TO DO: Every line of the entries below that carries the string "with" should be copied.

SUPPLIED DATA:
************

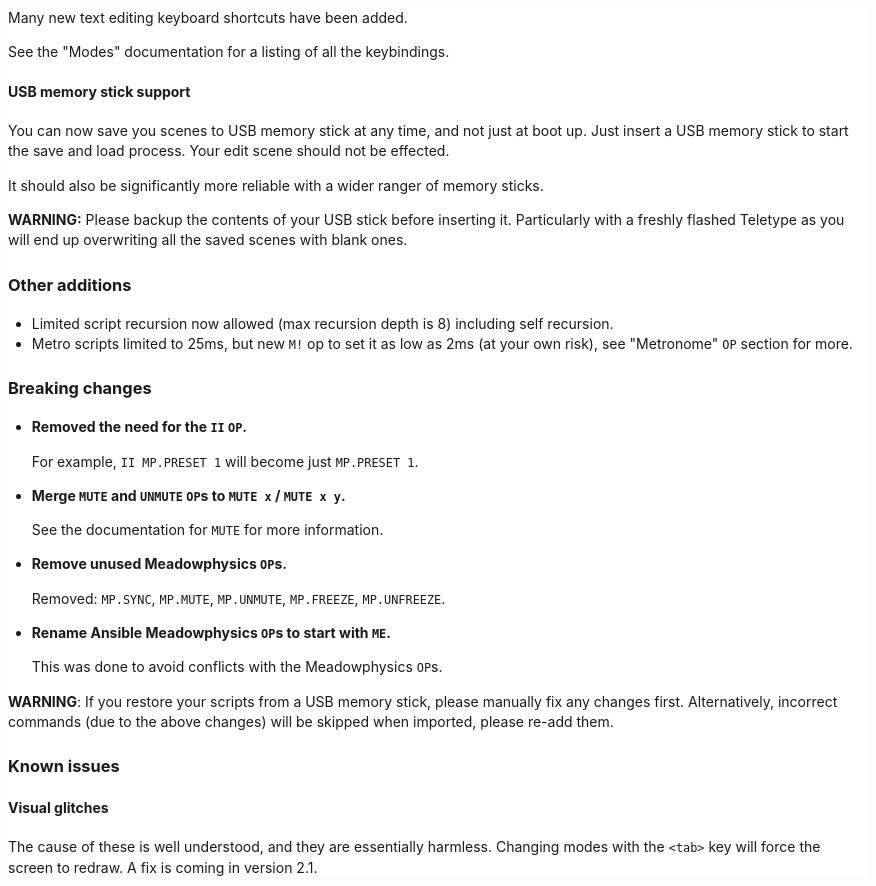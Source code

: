 Many new text editing keyboard shortcuts have been added.

See the "Modes" documentation for a listing of all the keybindings.

#### USB memory stick support

You can now save you scenes to USB memory stick at any time, and not just at boot up. Just insert a USB memory stick to start the save and load process. Your edit scene should not be effected.

It should also be significantly more reliable with a wider ranger of memory sticks.

**WARNING:** Please backup the contents of your USB stick before inserting it. Particularly with a freshly flashed Teletype as you will end up overwriting all the saved scenes with blank ones.

### Other additions

 - Limited script recursion now allowed (max recursion depth is 8) including self recursion.
 - Metro scripts limited to 25ms, but new `M!` op to set it as low as 2ms (at your own risk), see "Metronome" `OP` section for more.

### Breaking changes

  - **Removed the need for the `II` `OP`.**

    For example, `II MP.PRESET 1` will become just `MP.PRESET 1`.

  - **Merge `MUTE` and `UNMUTE` `OP`s to `MUTE x` / `MUTE x y`.**

    See the documentation for `MUTE` for more information.

  - **Remove unused Meadowphysics `OP`s.**

    Removed: `MP.SYNC`, `MP.MUTE`, `MP.UNMUTE`, `MP.FREEZE`, `MP.UNFREEZE`.

  - **Rename Ansible Meadowphysics `OP`s to start with `ME`.**

    This was done to avoid conflicts with the Meadowphysics `OP`s.

 **WARNING**: If you restore your scripts from a USB memory stick, please manually fix any changes first. Alternatively, incorrect commands (due to the above changes) will be skipped when imported, please re-add them.

### Known issues

#### Visual glitches

The cause of these is well understood, and they are essentially harmless. Changing modes with the `<tab>` key will force the screen to redraw. A fix is coming in version 2.1.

************

RESPONSE AREA:
It should also be significantly more reliable with a wider ranger of memory sticks.
**WARNING:** Please backup the contents of your USB stick before inserting it. Particularly with a freshly flashed Teletype as you will end up overwriting all the saved scenes with blank ones.
  - **Rename Ansible Meadowphysics `OP`s to start with `ME`.**
    This was done to avoid conflicts with the Meadowphysics `OP`s.
The cause of these is well understood, and they are essentially harmless. Changing modes with the `<tab>` key will force the screen to redraw. A fix is coming in version 2.1.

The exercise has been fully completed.